Background: There is an ongoing controversy on the role of the healthcare-associated pneumonia (HCAP) label in the treatment of patients with pneumonia.
Objective: To provide an update of the literature on patients meeting criteria for HCAP between 2014 and 2018.
Sources: The review is based on a systematic literature search using PubMed-Central full-text archive of biomedical and life sciences literature at the U.S. National Institutes of Health's National Library of Medicine (NIH/NLM).

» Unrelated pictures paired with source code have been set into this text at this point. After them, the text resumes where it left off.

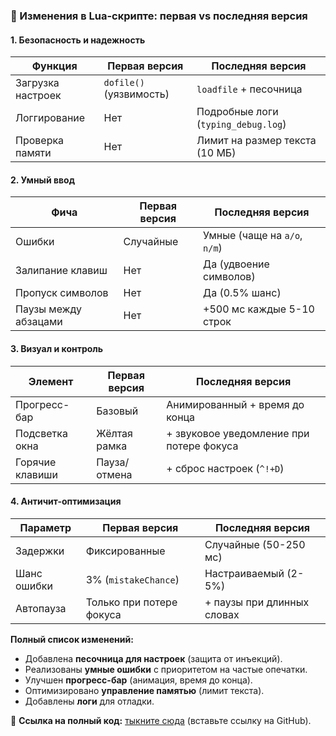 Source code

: ### 🔄 Изменения в Lua-скрипте: первая vs последняя версия  

#### **1. Безопасность и надежность**  
| Функция                | Первая версия              | Последняя версия                  |  
|------------------------|----------------------------|------------------------------------|  
| Загрузка настроек      | `dofile()` (уязвимость)    | `loadfile` + песочница            |  
| Логгирование           | Нет                        | Подробные логи (`typing_debug.log`)|  
| Проверка памяти        | Нет                        | Лимит на размер текста (10 МБ)     |  

#### **2. Умный ввод**  
| Фича                   | Первая версия              | Последняя версия                  |  
|------------------------|----------------------------|------------------------------------|  
| Ошибки                 | Случайные                  | Умные (чаще на `а/о`, `n/m`)      |  
| Залипание клавиш       | Нет                        | Да (удвоение символов)            |  
| Пропуск символов       | Нет                        | Да (0.5% шанс)                    |  
| Паузы между абзацами   | Нет                        | +500 мс каждые 5-10 строк         |  

#### **3. Визуал и контроль**  
| Элемент                | Первая версия              | Последняя версия                  |  
|------------------------|----------------------------|------------------------------------|  
| Прогресс-бар           | Базовый                    | Анимированный + время до конца    |  
| Подсветка окна         | Жёлтая рамка               | + звуковое уведомление при потере фокуса |  
| Горячие клавиши        | Пауза/отмена               | + сброс настроек (`^!+D`)         |  

#### **4. Античит-оптимизация**  
| Параметр               | Первая версия              | Последняя версия                  |  
|------------------------|----------------------------|------------------------------------|  
| Задержки               | Фиксированные              | Случайные (50-250 мс)             |  
| Шанс ошибки            | 3% (`mistakeChance`)       | Настраиваемый (2-5%)              |  
| Автопауза              | Только при потере фокуса   | + паузы при длинных словах        |  

**Полный список изменений:**  
- Добавлена **песочница для настроек** (защита от инъекций).  
- Реализованы **умные ошибки** с приоритетом на частые опечатки.  
- Улучшен **прогресс-бар** (анимация, время до конца).  
- Оптимизировано **управление памятью** (лимит текста).  
- Добавлены **логи** для отладки.  

📌 **Ссылка на полный код:** [тыкните сюда](#) (вставьте ссылку на GitHub).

Content: Studies compared clinical characteristics of patients with HCAP and community-acquired pneumonia (CAP). HCAP patients were older and had a higher comorbidity. Mortality rates in HCAP varied from 5% to 33%, but seemed lower than those cited in the initial reports. Criteria behind the HCAP classification differed considerably within populations. Microbial patterns differed in that there was a higher incidence of methicillin-resistant Staphylococcus aureus (MRSA) and Pseudomonas aeruginosa, and, to a lesser extent, enterobacteriaceae. Definitions and rates of multidrug-resistant (MDR) pneumonia also varied considerably. Broad-spectrum guideline-concordant treatment did not reduce mortality in four observational studies. The HCAP criteria performed poorly as a predictive tool to identify MDR pneumonia or pathogens not covered by treatment for CAP. A new score (Drug Resistance in Pneumonia, DRIP) outperformed HCAP in the prediction of MDR pathogens. Comorbidity and functional status, but not different microbial patterns, seem to account for increased mortality.
Implications: HCAP should no longer be used to identify patients at risk of MDR pathogens. The use of validated predictive scores along with implementation of de-escalation strategies and careful individual assessment of comorbidity and functional status seem superior strategies for clinical management.